O milagre da multiplicação dos pães é uma boa lição, em três momentos, de como podemos responder a este desafio de Jesus. A primeira lição que Jesus nos oferece é que todos nós temos responsabilidade diante da fome do mundo. A comunidade cristã não se pode limitar a constatar a realidade da fome do mundo. A comunidade cristã, a exemplo do coração compassivo de Jesus, não pode ficar indiferente diante do sofrimento do mundo. A segunda lição de Jesus neste milagre ensina-nos a dar resposta ao desafio que se nos apresenta. Ante a fome deste mundo temos de aprender a partilhar tudo o que somos e temos. É isto que se quer simbolizar com os cinco pães e dois peixes. São sete os elementos que se partilham, e sete é o número da totalidade. Devemos aprender a partilhar tudo o que temos e somos. Só a partilha é que é capaz de resolver a fome do mundo. A terceira lição de Jesus refere-se ao motivo da partilha. Devemos partilhar o que temos e somos porque aquilo que possuímos é um dom de Deus. É por isso que Jesus erguendo os olhos ao céu pronuncia a bênção, recita aquela oração onde se dá graças a Deus pelos bens recebidos e onde se reconhece que aquilo que possuímos é dom de Deus. E se é dom de Deus é para ser partilhado. Nos não somos donos mas administradores dos dons de Deus. Em tempos de crise económica e de valores temos de reavivar o ensinamento evangélico que o Vaticano II nos transmitiu: “quem usa desses bens, não deve considerar as coisas exteriores que legitimamente possui só como próprias, mas também como comuns, no sentido de que possam beneficiar não só a si mas também aos outros” (Gaudium et Spes, 69).

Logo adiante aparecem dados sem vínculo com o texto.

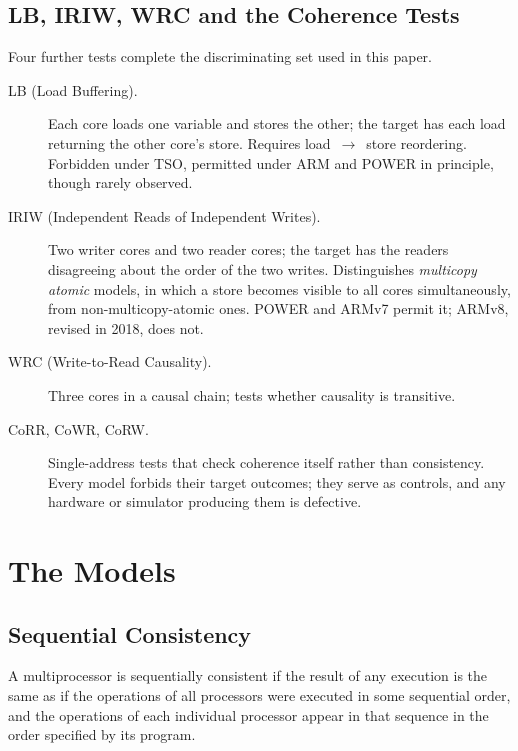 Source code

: \subsection{LB, IRIW, WRC and the Coherence Tests}

Four further tests complete the discriminating set used in this paper.

\begin{description}
\item[LB (Load Buffering).] Each core loads one variable and stores the other;
  the target has each load returning the other core's store.
Requires
  load~$\to$~store reordering.
Forbidden under TSO, permitted under ARM and POWER
  in principle, though rarely observed.
\item[IRIW (Independent Reads of Independent Writes).] Two writer cores and two
  reader cores; the target has the readers disagreeing about the order of the two
  writes.
Distinguishes \emph{multicopy atomic} models, in which a store becomes
  visible to all cores simultaneously, from non-multicopy-atomic ones.
POWER and
  ARMv7 permit it; ARMv8, revised in 2018, does not.
\item[WRC (Write-to-Read Causality).] Three cores in a causal chain; tests
  whether causality is transitive.
\item[CoRR, CoWR, CoRW.] Single-address tests that check coherence itself rather
  than consistency.
Every model forbids their target outcomes; they serve as
  controls, and any hardware or simulator producing them is defective.
\end{description}

\section{The Models}
\label{sec:the-models}

\subsection{Sequential Consistency}

\begin{definition}
A multiprocessor is sequentially consistent if the result of any execution is the
same as if the operations of all processors were executed in some sequential
order, and the operations of each individual processor appear in that sequence in
the order specified by its program.
\end{definition}

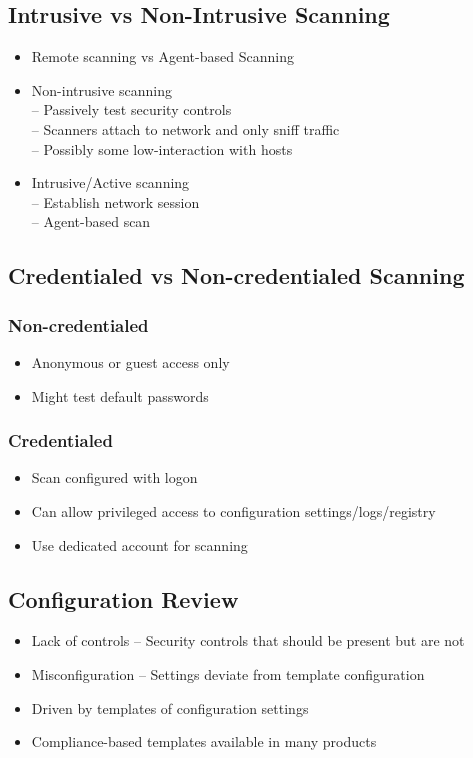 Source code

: 	\subsection {Intrusive vs Non-Intrusive Scanning}
		\begin{itemize}
			\item Remote scanning vs Agent-based Scanning
			\item Non-intrusive scanning \\
				-- Passively test security controls \\
				-- Scanners attach to network and only sniff traffic \\
				-- Possibly some low-interaction with hosts
			\item Intrusive/Active scanning \\
				-- Establish network session \\
				-- Agent-based scan
		\end{itemize}
	\subsection {Credentialed vs Non-credentialed Scanning}
		\subsubsection {Non-credentialed}
			\begin{itemize}
				\item Anonymous or guest access only
				\item Might test default passwords
			\end{itemize}
		\subsubsection {Credentialed}
			\begin{itemize}
				\item Scan configured with logon
				\item Can allow privileged access to configuration settings/logs/registry
				\item Use dedicated account for scanning
			\end{itemize}
	\subsection {Configuration Review}
		\begin{itemize}
			\item Lack of controls -- Security controls that should be present but are not
			\item Misconfiguration -- Settings deviate from template configuration
			\item Driven by templates of configuration settings
			\item Compliance-based templates available in many products
		\end{itemize}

E é assim que a comunidade partilhando tudo aquilo que tem e através da bênção de Deus que nos leva a reconhecer que os alimentos são dom de Deus para todos e não posse exclusiva de alguns que a fome daquela multidão é saciada. E não só é saciada a fome da multidão como as sobras ainda enchem 12 cestos. Doze eram as tribos do povo de Deus, a totalidade do Povo de Deus. Dizer que as sobras encheram 12 cestos quer dizer que quando a comunidade for capaz de partilhar a totalidade do que tem e é o problema da fome do mundo terminará.
Que a celebração da eucaristia, mesa comum que Deus prepara para todos os seus filhos e a todos oferece o pão da vida, nos ensine o valor da partilha. Na verdade, outra coisa não é o convite de Jesus, “dai-lhes vós de comer” do que a eucaristia continuada no mundo.